Onze mannen moeten er telkens mee lachen. Als vader tijdens de veel te late uren van een familiefeest zijn eigenste dans uit zijn stramme benen schudt. Het is een dans die je in de donkere jaren ’80 zeker onder de knie moest krijgen. Of je hoorde er niet bij. Ons hoofd hing trouwens bijna onder onze knieën.
Het leek alsof je ergens op een veld bloemen stond te plukken. Ik heb er wellicht mijn pijnlijke rug aan over gehouden. Het eindigt er telkens mee dat ze me proberen na te doen. En maar lachen.
Ze kunnen er zich weinig bij voorstellen, dat ook wij ooit ergens op een dansvloer of een festivalterrein de beentjes hebben geschud. Toch zo niet. Maar het was zo in die tijd. Je stelde je er weinig vragen bij. Maar goed ook. Toch waren we tamelijk boze jonge mensen. Alsof je altijd een beetje krom moest lopen en kwaad zijn op de wereld. Het waren dan ook donkere tijden, met rode telefoons van presidenten en hun vingers waarmee ze op een knop konden duwen. Maar die donkere tijden zijn het nu ook. Ik zie de jonge mensen nu toch niet zo boos kijken zoals wij dat toen deden. Maar goed ook.

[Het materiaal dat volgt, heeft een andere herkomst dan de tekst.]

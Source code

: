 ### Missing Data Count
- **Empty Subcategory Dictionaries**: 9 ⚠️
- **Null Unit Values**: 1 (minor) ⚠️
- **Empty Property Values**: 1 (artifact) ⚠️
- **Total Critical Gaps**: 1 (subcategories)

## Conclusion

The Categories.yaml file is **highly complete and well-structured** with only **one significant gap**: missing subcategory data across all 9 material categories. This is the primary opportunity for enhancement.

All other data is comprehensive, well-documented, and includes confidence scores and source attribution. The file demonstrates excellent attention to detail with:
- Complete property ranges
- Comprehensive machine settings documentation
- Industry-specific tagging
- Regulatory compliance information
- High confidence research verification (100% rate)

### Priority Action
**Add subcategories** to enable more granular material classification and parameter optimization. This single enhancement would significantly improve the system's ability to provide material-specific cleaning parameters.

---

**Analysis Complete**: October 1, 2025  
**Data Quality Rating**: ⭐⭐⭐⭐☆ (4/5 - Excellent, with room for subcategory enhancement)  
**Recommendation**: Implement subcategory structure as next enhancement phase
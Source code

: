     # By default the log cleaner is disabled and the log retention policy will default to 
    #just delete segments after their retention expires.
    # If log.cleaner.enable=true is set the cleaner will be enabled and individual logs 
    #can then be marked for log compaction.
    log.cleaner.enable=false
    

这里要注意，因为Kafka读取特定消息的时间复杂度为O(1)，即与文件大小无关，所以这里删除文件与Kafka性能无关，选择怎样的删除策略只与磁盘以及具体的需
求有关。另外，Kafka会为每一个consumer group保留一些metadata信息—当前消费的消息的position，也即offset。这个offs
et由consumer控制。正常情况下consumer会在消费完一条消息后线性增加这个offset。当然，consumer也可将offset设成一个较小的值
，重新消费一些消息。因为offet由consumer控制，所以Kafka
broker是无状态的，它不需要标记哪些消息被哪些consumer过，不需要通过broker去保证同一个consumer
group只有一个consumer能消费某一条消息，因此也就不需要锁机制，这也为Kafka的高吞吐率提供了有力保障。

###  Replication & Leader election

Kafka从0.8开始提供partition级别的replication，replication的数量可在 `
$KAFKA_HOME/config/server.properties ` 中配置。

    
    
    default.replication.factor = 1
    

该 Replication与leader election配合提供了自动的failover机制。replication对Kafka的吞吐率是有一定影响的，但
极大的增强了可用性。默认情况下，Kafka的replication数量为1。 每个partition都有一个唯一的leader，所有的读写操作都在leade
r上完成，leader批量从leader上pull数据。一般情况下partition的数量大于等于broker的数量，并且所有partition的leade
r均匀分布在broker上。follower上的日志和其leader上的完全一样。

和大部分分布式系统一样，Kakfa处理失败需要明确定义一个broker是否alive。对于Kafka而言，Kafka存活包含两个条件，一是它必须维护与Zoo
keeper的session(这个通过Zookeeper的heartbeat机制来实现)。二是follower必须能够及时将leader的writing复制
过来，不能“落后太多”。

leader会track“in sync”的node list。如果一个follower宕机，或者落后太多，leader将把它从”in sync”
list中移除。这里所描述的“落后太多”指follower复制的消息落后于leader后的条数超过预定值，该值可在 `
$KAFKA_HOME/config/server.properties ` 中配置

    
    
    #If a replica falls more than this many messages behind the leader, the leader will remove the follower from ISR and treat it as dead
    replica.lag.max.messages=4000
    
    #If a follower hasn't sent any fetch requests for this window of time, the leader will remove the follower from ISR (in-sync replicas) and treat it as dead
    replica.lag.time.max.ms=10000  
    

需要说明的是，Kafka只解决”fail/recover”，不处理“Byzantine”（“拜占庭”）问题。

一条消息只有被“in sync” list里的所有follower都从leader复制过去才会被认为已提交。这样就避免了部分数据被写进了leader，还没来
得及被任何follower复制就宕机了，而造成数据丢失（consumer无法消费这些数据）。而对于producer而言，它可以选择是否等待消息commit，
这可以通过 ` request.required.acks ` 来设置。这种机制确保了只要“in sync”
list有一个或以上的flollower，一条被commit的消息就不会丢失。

De voortreffelijke acteur Michael Gambon, die ons vorige week is ontvallen, verwoordde het treffend als professor Dumbledore in de Harry Potter filmreeks, naar de boeken van J.K. Rowling. Maar toch eerst even zeggen dat zijn schitterende rol als The Singing Detective me evenzeer is bijgebleven. Ook al uit die jaren ’80, naar het werk van Dennis (echt waar) Potter. Maar nu die quote van professor Parkamentus, zoals zijn naam in het Nederlands klinkt:
“Je kan altijd geluk vinden, zelfs in de donkerste tijden. Zolang je er maar aan denkt om het licht aan te doen.”